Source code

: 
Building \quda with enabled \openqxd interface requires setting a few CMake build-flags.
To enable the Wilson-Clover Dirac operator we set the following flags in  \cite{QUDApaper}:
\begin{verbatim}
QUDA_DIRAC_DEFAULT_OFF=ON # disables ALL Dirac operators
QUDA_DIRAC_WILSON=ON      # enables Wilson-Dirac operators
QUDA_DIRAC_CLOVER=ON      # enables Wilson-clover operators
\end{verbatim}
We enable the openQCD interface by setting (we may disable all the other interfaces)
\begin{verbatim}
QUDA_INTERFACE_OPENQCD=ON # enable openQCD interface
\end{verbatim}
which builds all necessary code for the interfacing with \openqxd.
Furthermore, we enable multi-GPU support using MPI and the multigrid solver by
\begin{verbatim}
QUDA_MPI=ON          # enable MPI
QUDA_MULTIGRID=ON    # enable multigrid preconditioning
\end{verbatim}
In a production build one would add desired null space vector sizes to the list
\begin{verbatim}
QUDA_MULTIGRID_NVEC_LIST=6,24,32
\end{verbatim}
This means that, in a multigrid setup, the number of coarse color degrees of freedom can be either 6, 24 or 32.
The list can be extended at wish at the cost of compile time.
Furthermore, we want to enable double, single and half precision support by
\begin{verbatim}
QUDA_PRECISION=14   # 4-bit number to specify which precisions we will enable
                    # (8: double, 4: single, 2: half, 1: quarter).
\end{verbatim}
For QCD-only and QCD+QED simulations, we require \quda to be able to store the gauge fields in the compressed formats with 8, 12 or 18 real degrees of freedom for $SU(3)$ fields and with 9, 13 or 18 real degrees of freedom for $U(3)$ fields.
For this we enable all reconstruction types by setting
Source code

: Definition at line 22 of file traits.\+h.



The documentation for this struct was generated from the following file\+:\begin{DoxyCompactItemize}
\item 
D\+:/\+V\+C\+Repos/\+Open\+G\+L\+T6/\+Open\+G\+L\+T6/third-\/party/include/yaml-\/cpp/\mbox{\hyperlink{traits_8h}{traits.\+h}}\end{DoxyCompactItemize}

· · · · · · ·

**Problem statement**
Repeat, word for word, the lines above between the line holding "# enable MPI" and the line holding "The list can", inclusive; omit everything else.

**Answer area**
QUDA_MPI=ON          # enable MPI
QUDA_MULTIGRID=ON    # enable multigrid preconditioning
\end{verbatim}
In a production build one would add desired null space vector sizes to the list
\begin{verbatim}
QUDA_MULTIGRID_NVEC_LIST=6,24,32
\end{verbatim}
This means that, in a multigrid setup, the number of coarse color degrees of freedom can be either 6, 24 or 32.
The list can be extended at wish at the cost of compile time.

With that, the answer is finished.